One limitation of our study was that for ethical reasons, subjects less than 15 years old were excluded even though some may have already been sexually active. Also, there was a potential selection bias by not having equal number of interviewers by gender, which resulted in an over-sampling of males. Our results would be biased if the reason for poor recruitment of women was linked to their behaviours, which is not likely to be the case. There were three males interviewers for one female (difficulties in recruiting female educated social worker in the area), and interviewer/participants must be from same gender. For the purposes of the analysis we assumed that reported knowledge and behavioural risk factors are independent. Finally there is no evidence for the validity or reliability for the original WHO questionnaire, however its use allows for comparability of results across settings.
Table 5
Survey items, HIV/AIDS and condom use survey, Toffo county, Benin (June – July 2002).

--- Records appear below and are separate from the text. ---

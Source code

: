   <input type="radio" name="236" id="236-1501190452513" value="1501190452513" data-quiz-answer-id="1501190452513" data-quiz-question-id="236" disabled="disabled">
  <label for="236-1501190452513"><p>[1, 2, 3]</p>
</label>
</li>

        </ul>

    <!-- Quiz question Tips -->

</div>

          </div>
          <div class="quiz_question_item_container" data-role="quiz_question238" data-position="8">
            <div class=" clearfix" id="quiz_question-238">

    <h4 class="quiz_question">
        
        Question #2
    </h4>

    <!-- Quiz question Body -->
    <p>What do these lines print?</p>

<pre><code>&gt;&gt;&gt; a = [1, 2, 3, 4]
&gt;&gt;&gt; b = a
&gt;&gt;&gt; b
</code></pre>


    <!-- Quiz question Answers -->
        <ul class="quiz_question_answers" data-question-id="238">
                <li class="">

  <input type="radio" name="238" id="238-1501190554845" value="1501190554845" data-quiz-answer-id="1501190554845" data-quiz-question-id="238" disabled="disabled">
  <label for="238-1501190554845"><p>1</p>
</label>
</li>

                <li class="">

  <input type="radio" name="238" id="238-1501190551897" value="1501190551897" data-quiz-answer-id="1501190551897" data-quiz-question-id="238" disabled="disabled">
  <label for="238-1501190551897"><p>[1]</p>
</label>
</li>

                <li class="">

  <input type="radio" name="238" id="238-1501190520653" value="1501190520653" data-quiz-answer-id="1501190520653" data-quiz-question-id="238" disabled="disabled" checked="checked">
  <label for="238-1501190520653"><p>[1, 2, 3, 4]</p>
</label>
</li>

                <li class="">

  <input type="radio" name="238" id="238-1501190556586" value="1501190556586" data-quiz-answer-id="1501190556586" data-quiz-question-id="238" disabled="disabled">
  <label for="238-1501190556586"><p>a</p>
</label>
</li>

General knowledge on HIV/AIDS | |
1. Have you ever heard about HIV/AIDS | Yes/No |
2. In your knowledge how severe is HIV/AIDS | Deadly, don't know, imaginary, other |
3. How could someone get infected by HIV? | At least 2, one or no correct answer(s), |
4. Who you think are at risk of getting HIV? | Everyone/specific groups/Don't know |
5. In your knowledge, what are the prevention methods of getting HIV? | Abstinence, Fidelity, Condom, Other, Don't know |
6. How could you recognize a HIV-infected person? | Could not, Cachexia, Other symptoms, Don't know |
Beliefs on HIV/AIDS
| |
7. Do you believe HIV really exists? | Yes/No/Don't know |
8. Do you think you are at risk of getting HIV? | Yes/No/Don't know |
9. If no to 8) why? | Fidelity/Condom use/Other/Don't know |
10. Where you believe HIV originates from? | God/Bewitchment/Other/Don't know |
11. Do you think one can completely cure from HIV/AIDS? | Yes/No/Don't know |
12. If yes to 11) how? | Medicine/Herbs/Prayers/Other/Don't know |
13. How would you rate the protective effect provided by condoms? | Complete/Incomplete/Useless/Don't know |
14. Does your religion believe HIV exists? | Yes/No/Don't know |
15. What is the position of your religion towards condom use? | Favorable/Unfavorable/Indifferent/Don't know |
Behaviors and attitudes
| |
16. Would you mind taking a HIV screening test if you were asked? | Yes / No / Don't know |
17. Do you use condoms? | Yes / No / No answer |
18. If No or No answer to 17) why? | Don't like / Only God save / Other |
19. How often do you use condoms? | Always / Sometimes / Never |
20. Did you use condom during the last occasional intercourse? | Yes / No |
21. Do you encounter any problem using condoms? | Yes / No |
22. If yes to 21) what type of problems | Less lubrificated / Less pleasure / break easily / Other |
23. Numbers of sexual partners during the last 12 months | |
Socio demographic characteristics
| |
24. Age | Full years |
25. Sex | Male / Female |
26. Marital status | Married monogamous / Married polygamous/ Single / Divorced / Widowed / Separated |
27. Education (Ability to read) | Fluent / With difficulty / Not able to read at all |
28. Occupation | Student / Farmer / |
29. Religion | Christianity / Islam / Animist / Other |
30. Place (please give the name of your village) | Village name |
Competing interests
The author(s) declare that they have no competing interests.
Authors' contributions
SHH conceived of the study, designed the protocol, carried out and supervised the field work and data collection, performed and interpreted the statistical analysis and wrote the manuscript. HC participated in analysis and interpretation of the data, and in the writing of the manuscript. NJH contributed in earlier analysis of the data and reviewed the manuscript. All authors read and approved the final manuscript.